Last elected communist in UK stands down from Fife Council
BRITAIN'S last elected Communist official '“ a councillor in Fife '“ has retired from office.
Willie Clarke, 80, was first elected to Fife’s County Council in May 1973 – as the Cold War gripped the western world.
A total of 11 other Communist candidates won seats alongside Mr Clarke in the mining town of Ballingry, but in the 43 years since, the popularity of the party has dramatically waned.
Mr Clarke, chairman of the Cowdenbeath area committee, was the last remaining and stepped down on Wednesday.
He said: “It has been a hard decision to make.

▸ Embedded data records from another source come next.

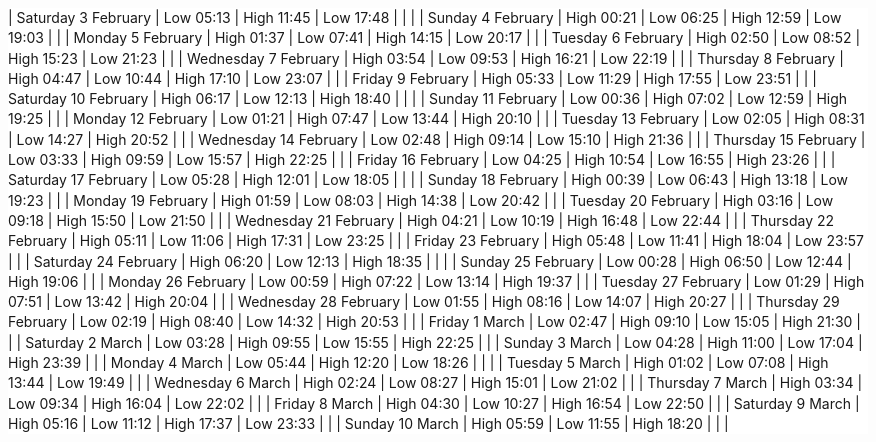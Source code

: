 | Saturday 3 February | Low 05:13 | High 11:45 | Low 17:48 |  |  |
| Sunday 4 February | High 00:21 | Low 06:25 | High 12:59 | Low 19:03 |  |
| Monday 5 February | High 01:37 | Low 07:41 | High 14:15 | Low 20:17 |  |
| Tuesday 6 February | High 02:50 | Low 08:52 | High 15:23 | Low 21:23 |  |
| Wednesday 7 February | High 03:54 | Low 09:53 | High 16:21 | Low 22:19 |  |
| Thursday 8 February | High 04:47 | Low 10:44 | High 17:10 | Low 23:07 |  |
| Friday 9 February | High 05:33 | Low 11:29 | High 17:55 | Low 23:51 |  |
| Saturday 10 February | High 06:17 | Low 12:13 | High 18:40 |  |  |
| Sunday 11 February | Low 00:36 | High 07:02 | Low 12:59 | High 19:25 |  |
| Monday 12 February | Low 01:21 | High 07:47 | Low 13:44 | High 20:10 |  |
| Tuesday 13 February | Low 02:05 | High 08:31 | Low 14:27 | High 20:52 |  |
| Wednesday 14 February | Low 02:48 | High 09:14 | Low 15:10 | High 21:36 |  |
| Thursday 15 February | Low 03:33 | High 09:59 | Low 15:57 | High 22:25 |  |
| Friday 16 February | Low 04:25 | High 10:54 | Low 16:55 | High 23:26 |  |
| Saturday 17 February | Low 05:28 | High 12:01 | Low 18:05 |  |  |
| Sunday 18 February | High 00:39 | Low 06:43 | High 13:18 | Low 19:23 |  |
| Monday 19 February | High 01:59 | Low 08:03 | High 14:38 | Low 20:42 |  |
| Tuesday 20 February | High 03:16 | Low 09:18 | High 15:50 | Low 21:50 |  |
| Wednesday 21 February | High 04:21 | Low 10:19 | High 16:48 | Low 22:44 |  |
| Thursday 22 February | High 05:11 | Low 11:06 | High 17:31 | Low 23:25 |  |
| Friday 23 February | High 05:48 | Low 11:41 | High 18:04 | Low 23:57 |  |
| Saturday 24 February | High 06:20 | Low 12:13 | High 18:35 |  |  |
| Sunday 25 February | Low 00:28 | High 06:50 | Low 12:44 | High 19:06 |  |
| Monday 26 February | Low 00:59 | High 07:22 | Low 13:14 | High 19:37 |  |
| Tuesday 27 February | Low 01:29 | High 07:51 | Low 13:42 | High 20:04 |  |
| Wednesday 28 February | Low 01:55 | High 08:16 | Low 14:07 | High 20:27 |  |
| Thursday 29 February | Low 02:19 | High 08:40 | Low 14:32 | High 20:53 |  |
| Friday 1 March | Low 02:47 | High 09:10 | Low 15:05 | High 21:30 |  |
| Saturday 2 March | Low 03:28 | High 09:55 | Low 15:55 | High 22:25 |  |
| Sunday 3 March | Low 04:28 | High 11:00 | Low 17:04 | High 23:39 |  |
| Monday 4 March | Low 05:44 | High 12:20 | Low 18:26 |  |  |
| Tuesday 5 March | High 01:02 | Low 07:08 | High 13:44 | Low 19:49 |  |
| Wednesday 6 March | High 02:24 | Low 08:27 | High 15:01 | Low 21:02 |  |
| Thursday 7 March | High 03:34 | Low 09:34 | High 16:04 | Low 22:02 |  |
| Friday 8 March | High 04:30 | Low 10:27 | High 16:54 | Low 22:50 |  |
| Saturday 9 March | High 05:16 | Low 11:12 | High 17:37 | Low 23:33 |  |
| Sunday 10 March | High 05:59 | Low 11:55 | High 18:20 |  |  |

“I had hoped to see things through to the council elections next May, but over the past few months one or two problems have made it difficult to be able to be as committed as I want to be to this very important job.”
Mr Clarke, who has suffered from cancer which has affected his speech, added: “Also my wife Betty has not been well and she has been a key part of my personal team, answering the door and the phone and being able to provide a key link with the public.
“So it is time to call it a day.
“But I will not be going away completely.
“While I do not feel up to being able to fulfill the role as a councillor, I intend to continue to work with the various community groups I am on.”
On the fact that there would now be no Communist officials in the UK, he said: “It is sad that nobody’s following on, but I still hope that the movement picks up strength.”
Despite originally being elected as a Communist Party candidate, Mr Clarke is technically an independent at present – as guidelines mean he could not put the party name on the ballot.
But he has fully identified as a Communist for all his life – and he says he has always made his views clear to the community who have elected him time and again.
Mr Clarke joined the Communist Party soon after he began working in a local mining pit at the age of 14.
His first job on the site was separating coal on the surface for 40p a shift.
Since being elected in 1973 at the age of 37, he has served on the education and social work committees as well as acting as vice chair of a sub-committee which deals with children with special needs.